> [WHAT TO PRODUCE]: Give the data again exactly, stopping after the "[![Peterbilt 389 Fuse" line.

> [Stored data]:
++++
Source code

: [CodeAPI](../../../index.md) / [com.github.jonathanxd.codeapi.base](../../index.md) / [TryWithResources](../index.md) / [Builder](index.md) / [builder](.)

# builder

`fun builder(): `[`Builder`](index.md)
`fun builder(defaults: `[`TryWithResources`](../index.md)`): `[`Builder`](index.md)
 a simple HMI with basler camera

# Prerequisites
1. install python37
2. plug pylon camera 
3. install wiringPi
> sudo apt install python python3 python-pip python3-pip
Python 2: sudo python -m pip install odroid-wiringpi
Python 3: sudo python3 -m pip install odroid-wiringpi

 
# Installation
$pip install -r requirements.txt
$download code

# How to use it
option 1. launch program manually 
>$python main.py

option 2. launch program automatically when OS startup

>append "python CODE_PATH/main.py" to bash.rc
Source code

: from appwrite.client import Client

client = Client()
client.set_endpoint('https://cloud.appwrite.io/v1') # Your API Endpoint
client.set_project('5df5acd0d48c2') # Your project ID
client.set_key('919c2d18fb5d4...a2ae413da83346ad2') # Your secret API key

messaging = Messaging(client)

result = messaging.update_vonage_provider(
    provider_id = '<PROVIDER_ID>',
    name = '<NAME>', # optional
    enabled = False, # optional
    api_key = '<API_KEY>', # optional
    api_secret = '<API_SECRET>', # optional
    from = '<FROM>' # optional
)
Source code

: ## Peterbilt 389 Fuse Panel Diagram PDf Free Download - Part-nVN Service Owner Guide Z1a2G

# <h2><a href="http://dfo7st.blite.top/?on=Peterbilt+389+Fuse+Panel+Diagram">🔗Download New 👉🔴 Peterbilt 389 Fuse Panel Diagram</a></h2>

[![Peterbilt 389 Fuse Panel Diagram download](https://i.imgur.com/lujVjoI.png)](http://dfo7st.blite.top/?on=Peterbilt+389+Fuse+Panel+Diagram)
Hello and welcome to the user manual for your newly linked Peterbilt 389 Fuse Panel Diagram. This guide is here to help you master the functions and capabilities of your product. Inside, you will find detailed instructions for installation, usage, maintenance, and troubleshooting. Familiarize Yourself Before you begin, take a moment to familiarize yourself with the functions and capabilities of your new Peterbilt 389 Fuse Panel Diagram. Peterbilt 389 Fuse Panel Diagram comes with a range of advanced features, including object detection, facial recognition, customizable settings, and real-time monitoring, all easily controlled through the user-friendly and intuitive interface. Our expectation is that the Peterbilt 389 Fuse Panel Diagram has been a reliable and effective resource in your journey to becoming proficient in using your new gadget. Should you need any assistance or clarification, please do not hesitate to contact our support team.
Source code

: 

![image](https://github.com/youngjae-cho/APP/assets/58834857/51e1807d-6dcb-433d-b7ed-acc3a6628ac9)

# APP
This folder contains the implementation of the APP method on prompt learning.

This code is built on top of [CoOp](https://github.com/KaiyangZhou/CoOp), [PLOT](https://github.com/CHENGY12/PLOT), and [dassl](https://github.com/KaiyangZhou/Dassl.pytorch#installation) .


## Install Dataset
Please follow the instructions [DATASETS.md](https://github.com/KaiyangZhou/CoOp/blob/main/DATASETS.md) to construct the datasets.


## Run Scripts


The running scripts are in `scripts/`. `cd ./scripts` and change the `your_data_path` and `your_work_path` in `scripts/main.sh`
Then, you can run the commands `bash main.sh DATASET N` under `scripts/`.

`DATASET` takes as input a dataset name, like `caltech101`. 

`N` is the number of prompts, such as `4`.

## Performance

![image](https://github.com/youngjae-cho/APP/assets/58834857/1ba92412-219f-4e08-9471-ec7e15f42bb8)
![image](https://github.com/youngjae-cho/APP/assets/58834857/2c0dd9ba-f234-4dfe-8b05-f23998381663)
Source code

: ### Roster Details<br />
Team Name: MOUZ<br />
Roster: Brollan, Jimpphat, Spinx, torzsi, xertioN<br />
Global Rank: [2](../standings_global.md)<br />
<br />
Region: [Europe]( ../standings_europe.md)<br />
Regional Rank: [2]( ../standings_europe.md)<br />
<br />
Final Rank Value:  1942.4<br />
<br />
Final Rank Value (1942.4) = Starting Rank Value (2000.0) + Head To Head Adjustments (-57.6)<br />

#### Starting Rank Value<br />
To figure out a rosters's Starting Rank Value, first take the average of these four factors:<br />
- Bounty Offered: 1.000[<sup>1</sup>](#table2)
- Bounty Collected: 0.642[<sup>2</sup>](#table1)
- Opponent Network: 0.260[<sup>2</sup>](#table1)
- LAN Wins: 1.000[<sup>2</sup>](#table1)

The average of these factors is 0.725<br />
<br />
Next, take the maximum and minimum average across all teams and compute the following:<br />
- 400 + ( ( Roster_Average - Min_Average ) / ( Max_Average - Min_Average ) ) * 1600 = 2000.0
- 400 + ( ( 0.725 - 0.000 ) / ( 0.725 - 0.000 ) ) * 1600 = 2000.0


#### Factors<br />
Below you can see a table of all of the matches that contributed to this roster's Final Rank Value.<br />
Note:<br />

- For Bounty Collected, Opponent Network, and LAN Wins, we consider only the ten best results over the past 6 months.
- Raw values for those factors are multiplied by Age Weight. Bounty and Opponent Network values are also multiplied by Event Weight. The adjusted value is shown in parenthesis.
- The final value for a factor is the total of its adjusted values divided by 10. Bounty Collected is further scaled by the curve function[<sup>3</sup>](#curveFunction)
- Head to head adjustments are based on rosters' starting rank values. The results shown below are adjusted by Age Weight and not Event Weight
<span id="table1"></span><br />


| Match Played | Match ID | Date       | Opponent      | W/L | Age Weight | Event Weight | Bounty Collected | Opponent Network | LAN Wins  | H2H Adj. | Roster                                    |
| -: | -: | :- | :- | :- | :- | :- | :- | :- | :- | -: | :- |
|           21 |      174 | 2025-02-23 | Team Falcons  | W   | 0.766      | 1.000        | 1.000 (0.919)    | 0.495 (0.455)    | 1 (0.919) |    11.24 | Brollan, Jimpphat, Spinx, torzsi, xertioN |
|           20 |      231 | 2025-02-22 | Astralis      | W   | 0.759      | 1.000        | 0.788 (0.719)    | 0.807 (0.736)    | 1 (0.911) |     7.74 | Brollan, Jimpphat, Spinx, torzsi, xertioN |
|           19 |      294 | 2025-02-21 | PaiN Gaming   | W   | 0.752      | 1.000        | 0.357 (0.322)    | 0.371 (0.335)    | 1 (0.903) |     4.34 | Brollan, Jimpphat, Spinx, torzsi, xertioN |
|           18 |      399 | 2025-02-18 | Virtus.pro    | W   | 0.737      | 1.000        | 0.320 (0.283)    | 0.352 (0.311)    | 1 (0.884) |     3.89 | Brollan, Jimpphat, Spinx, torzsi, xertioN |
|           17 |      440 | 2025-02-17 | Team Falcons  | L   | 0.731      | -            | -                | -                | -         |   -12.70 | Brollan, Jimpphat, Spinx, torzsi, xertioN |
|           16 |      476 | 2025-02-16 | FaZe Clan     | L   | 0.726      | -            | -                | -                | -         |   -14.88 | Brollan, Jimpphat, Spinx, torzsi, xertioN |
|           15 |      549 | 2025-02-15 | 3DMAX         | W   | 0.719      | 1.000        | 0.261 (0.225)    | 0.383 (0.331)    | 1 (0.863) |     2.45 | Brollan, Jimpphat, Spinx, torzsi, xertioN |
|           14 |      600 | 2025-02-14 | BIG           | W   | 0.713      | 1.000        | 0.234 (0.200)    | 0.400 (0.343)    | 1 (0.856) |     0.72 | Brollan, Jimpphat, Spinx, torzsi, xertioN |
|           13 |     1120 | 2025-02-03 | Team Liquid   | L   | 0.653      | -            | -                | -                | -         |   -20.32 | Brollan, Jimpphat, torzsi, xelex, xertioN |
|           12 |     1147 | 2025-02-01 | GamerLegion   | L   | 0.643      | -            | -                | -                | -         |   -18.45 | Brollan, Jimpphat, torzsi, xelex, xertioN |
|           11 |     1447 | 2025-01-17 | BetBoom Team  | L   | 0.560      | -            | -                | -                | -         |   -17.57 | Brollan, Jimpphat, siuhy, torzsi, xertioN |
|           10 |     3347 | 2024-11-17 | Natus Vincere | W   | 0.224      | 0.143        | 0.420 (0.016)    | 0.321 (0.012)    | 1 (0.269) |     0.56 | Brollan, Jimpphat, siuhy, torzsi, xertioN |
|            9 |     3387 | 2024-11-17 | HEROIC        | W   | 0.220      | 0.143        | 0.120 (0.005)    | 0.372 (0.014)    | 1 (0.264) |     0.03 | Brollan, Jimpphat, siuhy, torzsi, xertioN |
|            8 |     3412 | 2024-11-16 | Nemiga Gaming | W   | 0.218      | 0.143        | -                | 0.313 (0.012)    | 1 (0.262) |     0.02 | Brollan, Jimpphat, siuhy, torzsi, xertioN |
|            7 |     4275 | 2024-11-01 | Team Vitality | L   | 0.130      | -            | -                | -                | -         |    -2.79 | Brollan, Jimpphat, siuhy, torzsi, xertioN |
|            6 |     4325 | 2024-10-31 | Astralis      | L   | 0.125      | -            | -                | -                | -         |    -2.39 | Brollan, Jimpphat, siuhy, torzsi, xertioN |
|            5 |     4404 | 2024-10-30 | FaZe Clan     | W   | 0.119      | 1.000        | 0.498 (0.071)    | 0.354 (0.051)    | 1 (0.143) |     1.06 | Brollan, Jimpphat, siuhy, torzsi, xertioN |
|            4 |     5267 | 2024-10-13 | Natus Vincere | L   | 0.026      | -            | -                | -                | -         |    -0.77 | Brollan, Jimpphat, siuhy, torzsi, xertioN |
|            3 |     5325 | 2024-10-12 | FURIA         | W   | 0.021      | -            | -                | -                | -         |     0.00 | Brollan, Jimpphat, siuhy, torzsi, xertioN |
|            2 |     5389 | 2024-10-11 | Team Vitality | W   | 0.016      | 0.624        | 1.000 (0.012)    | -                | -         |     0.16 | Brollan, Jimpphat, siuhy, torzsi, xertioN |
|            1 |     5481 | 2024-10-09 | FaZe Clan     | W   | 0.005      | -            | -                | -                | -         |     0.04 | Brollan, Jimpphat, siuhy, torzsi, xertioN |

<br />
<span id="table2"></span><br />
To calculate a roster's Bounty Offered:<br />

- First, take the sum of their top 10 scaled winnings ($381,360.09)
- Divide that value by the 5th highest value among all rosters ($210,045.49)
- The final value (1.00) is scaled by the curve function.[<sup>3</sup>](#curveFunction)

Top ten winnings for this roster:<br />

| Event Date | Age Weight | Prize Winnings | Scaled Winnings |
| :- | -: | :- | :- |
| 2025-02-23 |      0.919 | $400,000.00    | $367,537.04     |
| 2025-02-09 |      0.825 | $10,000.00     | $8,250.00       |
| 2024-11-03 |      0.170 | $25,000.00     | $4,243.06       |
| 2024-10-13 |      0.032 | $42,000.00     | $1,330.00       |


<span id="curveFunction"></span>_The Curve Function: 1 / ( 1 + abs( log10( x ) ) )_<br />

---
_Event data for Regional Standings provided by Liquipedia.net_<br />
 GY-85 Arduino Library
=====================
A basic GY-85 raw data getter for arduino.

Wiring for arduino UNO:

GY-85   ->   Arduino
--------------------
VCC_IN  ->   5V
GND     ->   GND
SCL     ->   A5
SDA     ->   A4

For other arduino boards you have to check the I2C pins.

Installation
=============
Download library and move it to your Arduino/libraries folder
++++
> [ANSWER]:
Source code

: [CodeAPI](../../../index.md) / [com.github.jonathanxd.codeapi.base](../../index.md) / [TryWithResources](../index.md) / [Builder](index.md) / [builder](.)

# builder

`fun builder(): `[`Builder`](index.md)
`fun builder(defaults: `[`TryWithResources`](../index.md)`): `[`Builder`](index.md)
 a simple HMI with basler camera

# Prerequisites
1. install python37
2. plug pylon camera 
3. install wiringPi
> sudo apt install python python3 python-pip python3-pip
Python 2: sudo python -m pip install odroid-wiringpi
Python 3: sudo python3 -m pip install odroid-wiringpi

 
# Installation
$pip install -r requirements.txt
$download code

# How to use it
option 1. launch program manually 
>$python main.py

option 2. launch program automatically when OS startup

>append "python CODE_PATH/main.py" to bash.rc
Source code

: from appwrite.client import Client

client = Client()
client.set_endpoint('https://cloud.appwrite.io/v1') # Your API Endpoint
client.set_project('5df5acd0d48c2') # Your project ID
client.set_key('919c2d18fb5d4...a2ae413da83346ad2') # Your secret API key

messaging = Messaging(client)

result = messaging.update_vonage_provider(
    provider_id = '<PROVIDER_ID>',
    name = '<NAME>', # optional
    enabled = False, # optional
    api_key = '<API_KEY>', # optional
    api_secret = '<API_SECRET>', # optional
    from = '<FROM>' # optional
)
Source code

: ## Peterbilt 389 Fuse Panel Diagram PDf Free Download - Part-nVN Service Owner Guide Z1a2G

# <h2><a href="http://dfo7st.blite.top/?on=Peterbilt+389+Fuse+Panel+Diagram">🔗Download New 👉🔴 Peterbilt 389 Fuse Panel Diagram</a></h2>

[![Peterbilt 389 Fuse Panel Diagram download](https://i.imgur.com/lujVjoI.png)](http://dfo7st.blite.top/?on=Peterbilt+389+Fuse+Panel+Diagram)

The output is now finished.